Biology

The fingers of death that you could find in the field: Xylaria polymorpha .

One fine day walking through the fields, you could get a scare when you trip over these dead man’s fingers sticking out of the ground.

The fingers of death that you could find in the field
The fingers of death that you could find in the field

Don’t let the alarms go off, it’s not a buried zombie wanting to get out. You have come across the fungus Xylaria polymorpha , a saprophytic fungus of the Ascomycota division belonging to the order of the Xylariales.

You have most likely found it on the ground, in the remains of wood from normally flat trees such as oaks or beech , feeding on rotten wood or wounds on the trunks of the trees, during the autumn especially in November-December.

The fingers of death that you could find in the field
The fingers of death that you could find in the field

When the fruiting bodies are young they have a light brown appearance, sometimes mealy, darkening as they age to a black color when they are mature and towards the end with a warty appearance because the bottle-shaped ascomas already have their ostiolus. Sometimes they can be green or light blue as in the photograph, which gives them a more terrifying appearance.The dead fingers that are observed is the fruiting body of the fungus that appears when it is going to perform sexual reproduction. During spring, this fungus disperses conidia for dispersal by asexual reproduction.

The spores have a tonsil-shaped, irregular shape and are flattened on one side, smooth and brown in color. Asci are octosporic (they have 8 spores) with spores that have an apical ring that appear in the sexual phase of the biological cycle of this fungus.

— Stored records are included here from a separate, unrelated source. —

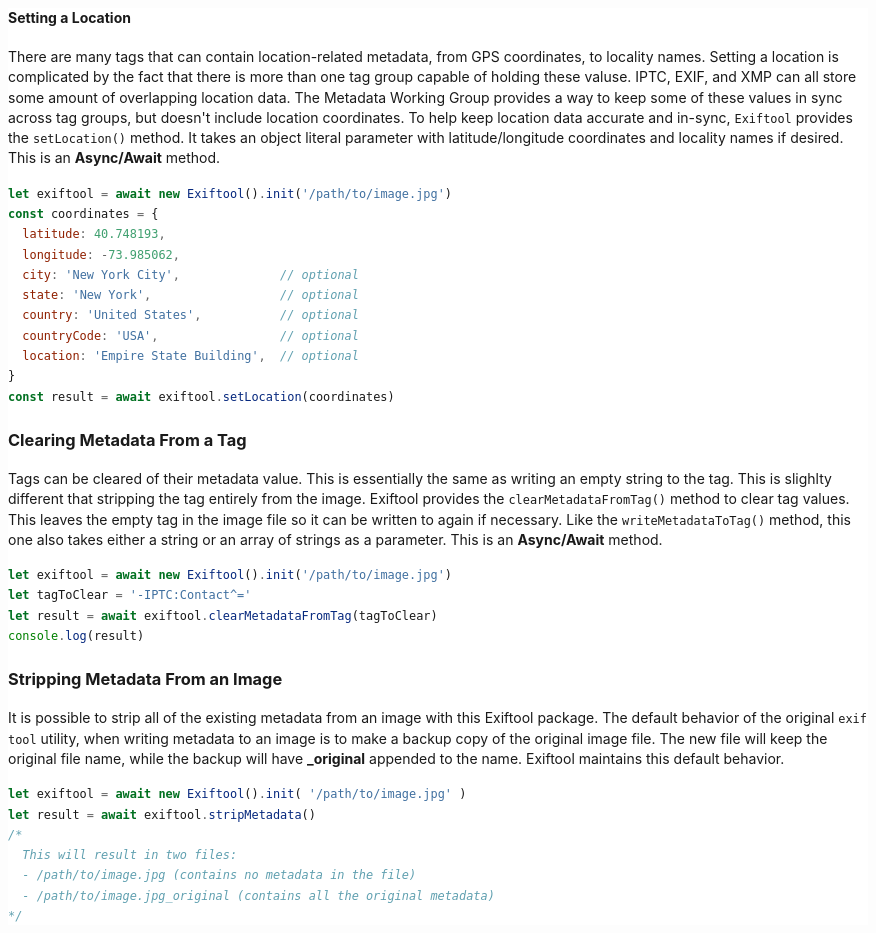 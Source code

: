 #### Setting a Location
There are many tags that can contain location-related metadata, from GPS coordinates, to locality names.  Setting a location is complicated by the fact that there is more than one tag group capable of holding these valuse.  IPTC, EXIF, and XMP can all store some amount of overlapping location data.  The Metadata Working Group provides a way to keep some of these values in sync across tag groups, but doesn't include location coordinates.  To help keep location data accurate and in-sync, ```Exiftool``` provides the ```setLocation()``` method.  It takes an object literal parameter with latitude/longitude coordinates and locality names if desired.  This is an **Async/Await** method.

```javascript
let exiftool = await new Exiftool().init('/path/to/image.jpg')
const coordinates = {
  latitude: 40.748193,
  longitude: -73.985062,
  city: 'New York City',              // optional
  state: 'New York',                  // optional
  country: 'United States',           // optional
  countryCode: 'USA',                 // optional
  location: 'Empire State Building',  // optional
}
const result = await exiftool.setLocation(coordinates)
```

### Clearing Metadata From a Tag
Tags can be cleared of their metadata value.  This is essentially the same as writing an empty string to the tag.  This is slighlty different that stripping the tag entirely from the image.  Exiftool provides the ```clearMetadataFromTag()``` method to clear tag values.  This leaves the empty tag in the image file so it can be written to again if necessary.  Like the ```writeMetadataToTag()``` method, this one also takes either a string or an array of strings as a parameter.  This is an **Async/Await** method.

```javascript
let exiftool = await new Exiftool().init('/path/to/image.jpg')
let tagToClear = '-IPTC:Contact^='
let result = await exiftool.clearMetadataFromTag(tagToClear)
console.log(result)
```

### Stripping Metadata From an Image
It is possible to strip all of the existing metadata from an image with this Exiftool package.  The default behavior of the original ```exiftool``` utility, when writing metadata to an image is to make a backup copy of the original image file.  The new file will keep the original file name, while the backup will have **_original** appended to the name.  Exiftool maintains this default behavior.

```javascript
let exiftool = await new Exiftool().init( '/path/to/image.jpg' )
let result = await exiftool.stripMetadata()
/*
  This will result in two files:
  - /path/to/image.jpg (contains no metadata in the file)
  - /path/to/image.jpg_original (contains all the original metadata)
*/
```
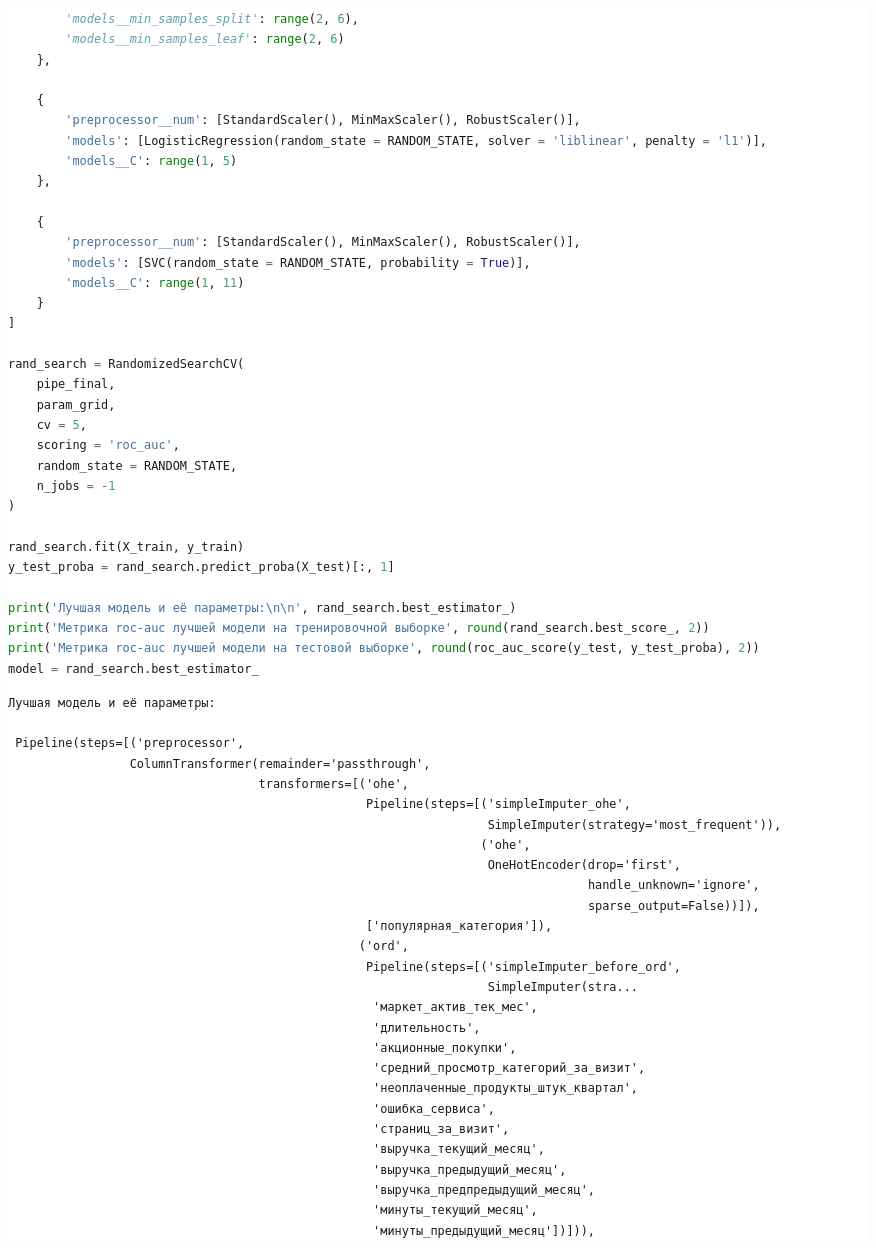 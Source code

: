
 ```python
        'models__min_samples_split': range(2, 6),
        'models__min_samples_leaf': range(2, 6)
    },
    
    {
        'preprocessor__num': [StandardScaler(), MinMaxScaler(), RobustScaler()],
        'models': [LogisticRegression(random_state = RANDOM_STATE, solver = 'liblinear', penalty = 'l1')],
        'models__C': range(1, 5)
    },
    
    {
        'preprocessor__num': [StandardScaler(), MinMaxScaler(), RobustScaler()],
        'models': [SVC(random_state = RANDOM_STATE, probability = True)],
        'models__C': range(1, 11)
    }
]

rand_search = RandomizedSearchCV(
    pipe_final,
    param_grid,
    cv = 5,
    scoring = 'roc_auc',
    random_state = RANDOM_STATE,
    n_jobs = -1
)

rand_search.fit(X_train, y_train)
y_test_proba = rand_search.predict_proba(X_test)[:, 1]

print('Лучшая модель и её параметры:\n\n', rand_search.best_estimator_)
print('Метрика roc-auc лучшей модели на тренировочной выборке', round(rand_search.best_score_, 2))
print('Метрика roc-auc лучшей модели на тестовой выборке', round(roc_auc_score(y_test, y_test_proba), 2))
model = rand_search.best_estimator_
```

    Лучшая модель и её параметры:
    
     Pipeline(steps=[('preprocessor',
                     ColumnTransformer(remainder='passthrough',
                                       transformers=[('ohe',
                                                      Pipeline(steps=[('simpleImputer_ohe',
                                                                       SimpleImputer(strategy='most_frequent')),
                                                                      ('ohe',
                                                                       OneHotEncoder(drop='first',
                                                                                     handle_unknown='ignore',
                                                                                     sparse_output=False))]),
                                                      ['популярная_категория']),
                                                     ('ord',
                                                      Pipeline(steps=[('simpleImputer_before_ord',
                                                                       SimpleImputer(stra...
                                                       'маркет_актив_тек_мес',
                                                       'длительность',
                                                       'акционные_покупки',
                                                       'средний_просмотр_категорий_за_визит',
                                                       'неоплаченные_продукты_штук_квартал',
                                                       'ошибка_сервиса',
                                                       'страниц_за_визит',
                                                       'выручка_текущий_месяц',
                                                       'выручка_предыдущий_месяц',
                                                       'выручка_предпредыдущий_месяц',
                                                       'минуты_текущий_месяц',
                                                       'минуты_предыдущий_месяц'])])), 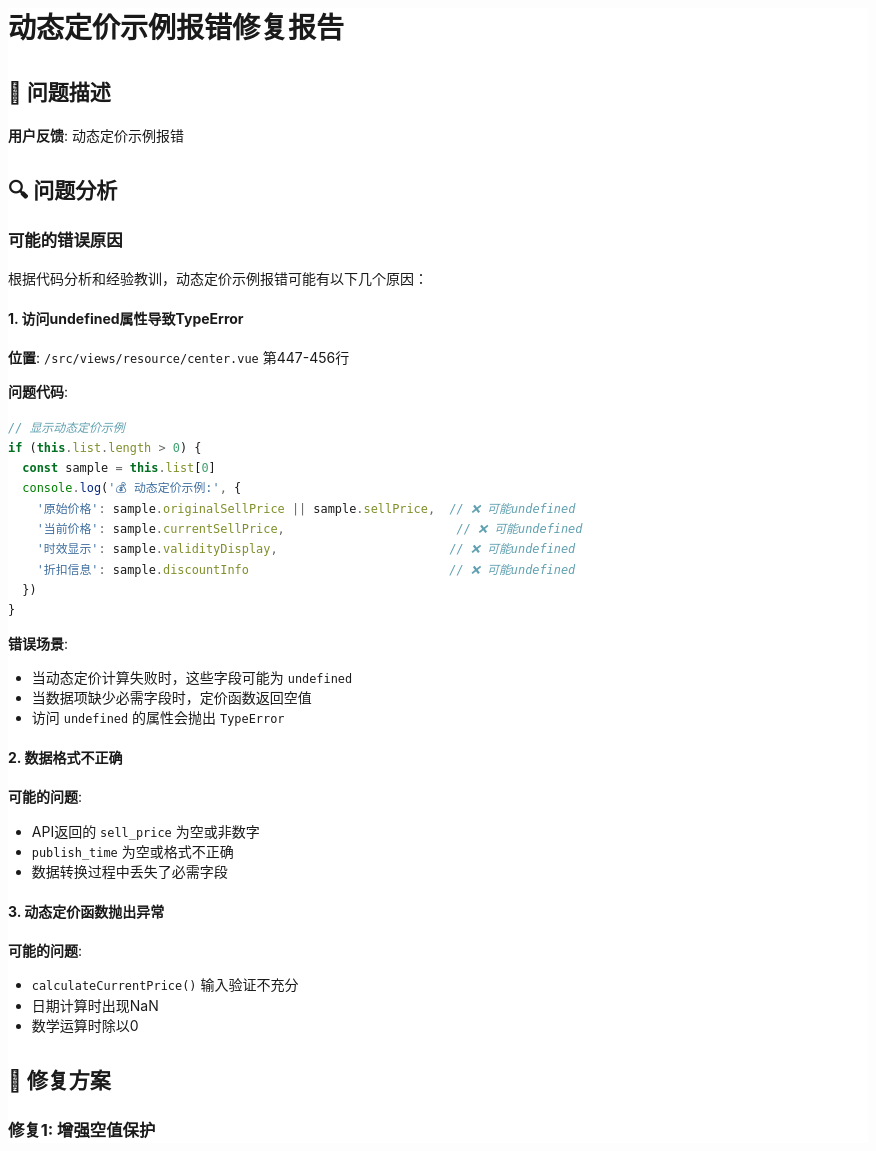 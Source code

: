 # 动态定价示例报错修复报告

## 🎯 问题描述

**用户反馈**: 动态定价示例报错

## 🔍 问题分析

### 可能的错误原因

根据代码分析和经验教训，动态定价示例报错可能有以下几个原因：

#### 1. 访问undefined属性导致TypeError
**位置**: `/src/views/resource/center.vue` 第447-456行

**问题代码**:
```javascript
// 显示动态定价示例
if (this.list.length > 0) {
  const sample = this.list[0]
  console.log('💰 动态定价示例:', {
    '原始价格': sample.originalSellPrice || sample.sellPrice,  // ❌ 可能undefined
    '当前价格': sample.currentSellPrice,                        // ❌ 可能undefined
    '时效显示': sample.validityDisplay,                        // ❌ 可能undefined
    '折扣信息': sample.discountInfo                            // ❌ 可能undefined
  })
}
```

**错误场景**:
- 当动态定价计算失败时，这些字段可能为 `undefined`
- 当数据项缺少必需字段时，定价函数返回空值
- 访问 `undefined` 的属性会抛出 `TypeError`

#### 2. 数据格式不正确
**可能的问题**:
- API返回的 `sell_price` 为空或非数字
- `publish_time` 为空或格式不正确
- 数据转换过程中丢失了必需字段

#### 3. 动态定价函数抛出异常
**可能的问题**:
- `calculateCurrentPrice()` 输入验证不充分
- 日期计算时出现NaN
- 数学运算时除以0

## 🔧 修复方案

### 修复1: 增强空值保护
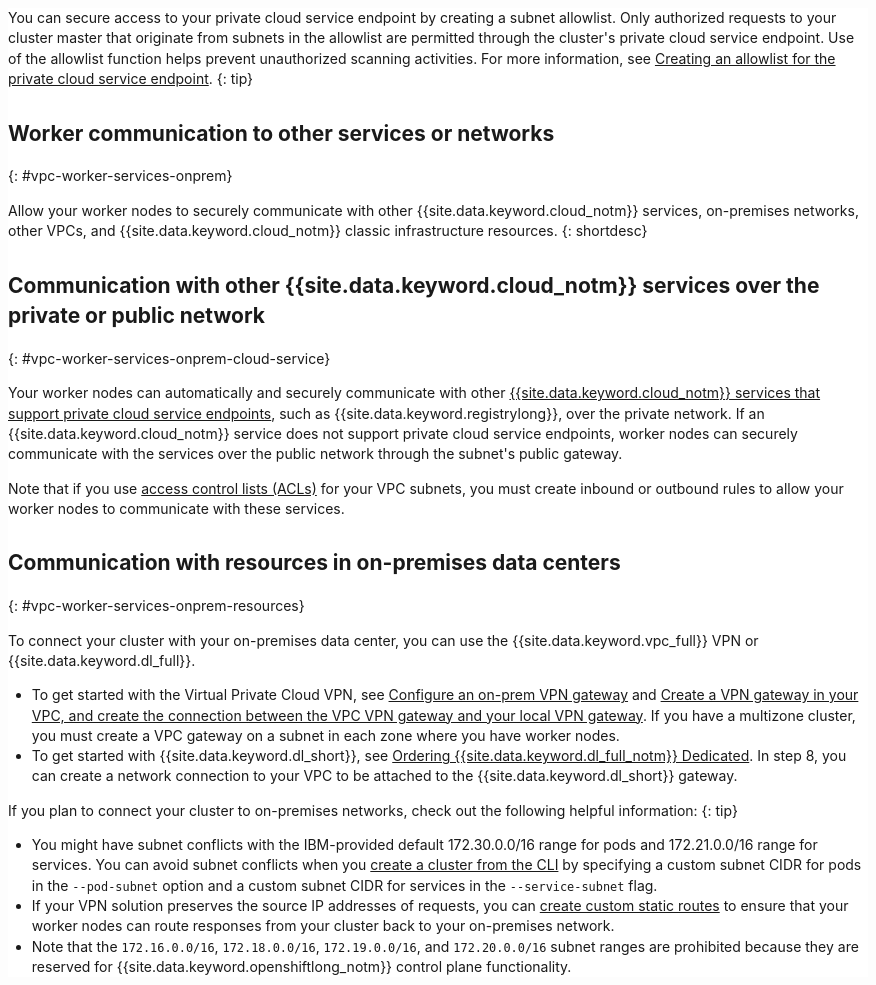 You can secure access to your private cloud service endpoint by creating a subnet allowlist. Only authorized requests to your cluster master that originate from subnets in the allowlist are permitted through the cluster's private cloud service endpoint. Use of the allowlist function helps prevent unauthorized scanning activities. For more information, see [Creating an allowlist for the private cloud service endpoint](/docs/containers?topic=containers-access_cluster#private-se-allowlist).
{: tip}



## Worker communication to other services or networks
{: #vpc-worker-services-onprem}

Allow your worker nodes to securely communicate with other {{site.data.keyword.cloud_notm}} services, on-premises networks, other VPCs, and {{site.data.keyword.cloud_notm}} classic infrastructure resources.
{: shortdesc}

## Communication with other {{site.data.keyword.cloud_notm}} services over the private or public network
{: #vpc-worker-services-onprem-cloud-service}

Your worker nodes can automatically and securely communicate with other [{{site.data.keyword.cloud_notm}} services that support private cloud service endpoints](/docs/account?topic=account-vrf-service-endpoint), such as {{site.data.keyword.registrylong}}, over the private network. If an {{site.data.keyword.cloud_notm}} service does not support private cloud service endpoints, worker nodes can securely communicate with the services over the public network through the subnet's public gateway.

Note that if you use [access control lists (ACLs)](/docs/openshift?topic=openshift-vpc-acls) for your VPC subnets, you must create inbound or outbound rules to allow your worker nodes to communicate with these services.

## Communication with resources in on-premises data centers
{: #vpc-worker-services-onprem-resources}

To connect your cluster with your on-premises data center, you can use the {{site.data.keyword.vpc_full}} VPN or {{site.data.keyword.dl_full}}.
- To get started with the Virtual Private Cloud VPN, see [Configure an on-prem VPN gateway](/docs/vpc?topic=vpc-vpn-onprem-example#configuring-onprem-gateway) and [Create a VPN gateway in your VPC, and create the connection between the VPC VPN gateway and your local VPN gateway](/docs/vpc?topic=vpc-creating-a-vpc-using-the-ibm-cloud-console#vpn-ui). If you have a multizone cluster, you must create a VPC gateway on a subnet in each zone where you have worker nodes.
- To get started with {{site.data.keyword.dl_short}}, see [Ordering {{site.data.keyword.dl_full_notm}} Dedicated](/docs/dl?topic=dl-how-to-order-ibm-cloud-dl-dedicated). In step 8, you can create a network connection to your VPC to be attached to the {{site.data.keyword.dl_short}} gateway.

If you plan to connect your cluster to on-premises networks, check out the following helpful information:
{: tip}

- You might have subnet conflicts with the IBM-provided default 172.30.0.0/16 range for pods and 172.21.0.0/16 range for services. You can avoid subnet conflicts when you [create a cluster from the CLI](/docs/openshift?topic=openshift-kubernetes-service-cli#cli_cluster-create-vpc-gen2) by specifying a custom subnet CIDR for pods in the `--pod-subnet` option and a custom subnet CIDR for services in the `--service-subnet` flag.
- If your VPN solution preserves the source IP addresses of requests, you can [create custom static routes](/docs/openshift?topic=openshift-static-routes) to ensure that your worker nodes can route responses from your cluster back to your on-premises network.
- Note that the `172.16.0.0/16`, `172.18.0.0/16`, `172.19.0.0/16`, and `172.20.0.0/16` subnet ranges are prohibited because they are reserved for {{site.data.keyword.openshiftlong_notm}} control plane functionality.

There are not only dead fingers

There is another very similar fungus belonging to the same genus, Xylaria longipes, which should not be confused with. This is known in English as Dead Moll’s Fingers, something that would roughly translate as the fingers of the dead Moll. Its main difference with Xylaria polymorpha is the long peduncle that it presents and that is somewhat slimmer than the previous one.

As a curiosity, it is thought that the wood affected by this fungus may have better properties for making violins, due to the chemical compounds that have been isolated from them, such as the antifungal xylaramide, tyrosol and sordarin.